- _PROBLEM DESCRIPTION_
Find the string "information" in the data, and copy out each line that has it.

- _PROVIDED RECORDS_
<<<<
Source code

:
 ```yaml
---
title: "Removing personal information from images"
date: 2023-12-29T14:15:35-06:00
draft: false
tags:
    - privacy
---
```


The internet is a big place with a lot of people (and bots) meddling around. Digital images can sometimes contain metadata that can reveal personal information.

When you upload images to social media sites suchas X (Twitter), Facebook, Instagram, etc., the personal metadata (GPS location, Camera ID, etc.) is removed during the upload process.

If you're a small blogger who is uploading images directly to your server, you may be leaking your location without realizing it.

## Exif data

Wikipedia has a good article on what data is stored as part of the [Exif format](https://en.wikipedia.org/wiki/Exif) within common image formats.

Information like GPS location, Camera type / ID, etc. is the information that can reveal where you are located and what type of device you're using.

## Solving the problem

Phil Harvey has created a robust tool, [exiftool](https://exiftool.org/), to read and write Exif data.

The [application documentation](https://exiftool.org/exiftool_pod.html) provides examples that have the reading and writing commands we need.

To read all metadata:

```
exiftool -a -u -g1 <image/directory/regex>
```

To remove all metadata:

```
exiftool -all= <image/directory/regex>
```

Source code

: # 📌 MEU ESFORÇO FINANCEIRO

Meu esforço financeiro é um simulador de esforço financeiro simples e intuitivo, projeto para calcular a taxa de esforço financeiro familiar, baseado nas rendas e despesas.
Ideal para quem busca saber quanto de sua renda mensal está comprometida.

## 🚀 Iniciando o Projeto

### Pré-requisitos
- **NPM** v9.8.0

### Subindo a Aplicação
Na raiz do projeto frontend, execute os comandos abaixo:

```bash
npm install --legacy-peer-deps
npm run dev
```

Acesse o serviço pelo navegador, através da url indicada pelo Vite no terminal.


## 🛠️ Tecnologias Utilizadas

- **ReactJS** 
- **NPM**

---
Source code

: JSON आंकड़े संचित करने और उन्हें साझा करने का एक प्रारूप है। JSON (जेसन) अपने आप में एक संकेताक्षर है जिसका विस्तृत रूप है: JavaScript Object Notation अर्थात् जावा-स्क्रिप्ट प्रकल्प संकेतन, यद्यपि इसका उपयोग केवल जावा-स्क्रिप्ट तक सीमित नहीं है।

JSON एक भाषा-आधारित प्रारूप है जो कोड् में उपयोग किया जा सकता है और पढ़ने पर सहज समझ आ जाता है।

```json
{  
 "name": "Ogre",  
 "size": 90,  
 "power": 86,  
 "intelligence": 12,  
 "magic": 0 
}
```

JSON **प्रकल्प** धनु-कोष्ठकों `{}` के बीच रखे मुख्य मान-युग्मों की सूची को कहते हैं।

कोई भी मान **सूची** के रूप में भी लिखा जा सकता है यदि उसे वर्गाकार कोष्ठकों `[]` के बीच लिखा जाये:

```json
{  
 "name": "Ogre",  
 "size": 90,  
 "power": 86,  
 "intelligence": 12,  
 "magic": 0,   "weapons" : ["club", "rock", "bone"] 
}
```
>>>>
- _RESULT OF THE TASK_
title: "Removing personal information from images"
The internet is a big place with a lot of people (and bots) meddling around. Digital images can sometimes contain metadata that can reveal personal information.
Information like GPS location, Camera type / ID, etc. is the information that can reveal where you are located and what type of device you're using.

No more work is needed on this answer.